** YOUR TASK **
Take the lines from the beginning of the material through the line containing "Configuration based on" and retype them exactly, leaving the pictures out.

** MATERIAL FOR THE TASK **
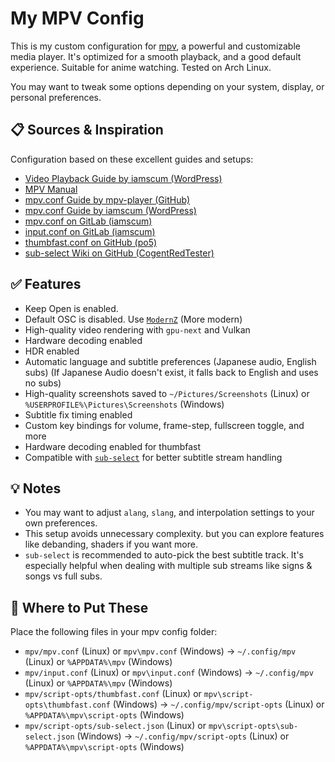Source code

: # My MPV Config

This is my custom configuration for [mpv](https://mpv.io/), a powerful and customizable media player. It's optimized for a smooth playback, and a good default experience. Suitable for anime watching. Tested on Arch Linux.

You may want to tweak some options depending on your system, display, or personal preferences.

## 📋 Sources & Inspiration

Configuration based on these excellent guides and setups:

- [Video Playback Guide by iamscum (WordPress)](https://iamscum.wordpress.com/guides/videoplayback-guide/)
- [MPV Manual](https://mpv.io/manual/stable/)
- [mpv.conf Guide by mpv-player (GitHub)](https://raw.githubusercontent.com/mpv-player/mpv/release/0.40/etc/mpv.conf)
- [mpv.conf Guide by iamscum (WordPress)](https://iamscum.wordpress.com/guides/videoplayback-guide/mpv-conf/)
- [mpv.conf on GitLab (iamscum)](https://gitlab.com/iamscum_website/config_mpv/-/blob/main/mpv.conf)
- [input.conf on GitLab (iamscum)](https://gitlab.com/iamscum_website/config_mpv/-/blob/main/input.conf)
- [thumbfast.conf on GitHub (po5)](https://raw.githubusercontent.com/po5/thumbfast/master/thumbfast.conf)
- [sub-select Wiki on GitHub (CogentRedTester)](https://github.com/CogentRedTester/mpv-sub-select/wiki/Example-Configs)

## ✅ Features

- Keep Open is enabled.
- Default OSC is disabled. Use [`ModernZ`](https://github.com/Samillion/ModernZ) (More modern)
- High-quality video rendering with `gpu-next` and Vulkan
- Hardware decoding enabled
- HDR enabled
- Automatic language and subtitle preferences (Japanese audio, English subs) (If Japanese Audio doesn't exist, it falls back to English and uses no subs)
- High-quality screenshots saved to `~/Pictures/Screenshots` (Linux) or `%USERPROFILE%\Pictures\Screenshots` (Windows)
- Subtitle fix timing enabled
- Custom key bindings for volume, frame-step, fullscreen toggle, and more
- Hardware decoding enabled for thumbfast
- Compatible with [`sub-select`](https://github.com/CogentRedTester/mpv-sub-select) for better subtitle stream handling

## 💡 Notes

- You may want to adjust `alang`, `slang`, and interpolation settings to your own preferences.
- This setup avoids unnecessary complexity. but you can explore features like debanding, shaders if you want more.
- `sub-select` is recommended to auto-pick the best subtitle track. It's especially helpful when dealing with multiple sub streams like signs & songs vs full subs.

## 🔧 Where to Put These

Place the following files in your mpv config folder:

- `mpv/mpv.conf` (Linux) or `mpv\mpv.conf` (Windows) → `~/.config/mpv` (Linux) or `%APPDATA%\mpv` (Windows)
- `mpv/input.conf` (Linux) or `mpv\input.conf` (Windows) → `~/.config/mpv` (Linux) or `%APPDATA%\mpv` (Windows)
- `mpv/script-opts/thumbfast.conf` (Linux) or `mpv\script-opts\thumbfast.conf` (Windows) → `~/.config/mpv/script-opts` (Linux) or `%APPDATA%\mpv\script-opts` (Windows)
- `mpv/script-opts/sub-select.json` (Linux) or `mpv\script-opts\sub-select.json` (Windows) → `~/.config/mpv/script-opts` (Linux) or `%APPDATA%\mpv\script-opts` (Windows)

** TASK OUTPUT **
Source code

: # My MPV Config

This is my custom configuration for [mpv](https://mpv.io/), a powerful and customizable media player. It's optimized for a smooth playback, and a good default experience. Suitable for anime watching. Tested on Arch Linux.

You may want to tweak some options depending on your system, display, or personal preferences.

## 📋 Sources & Inspiration

Configuration based on these excellent guides and setups:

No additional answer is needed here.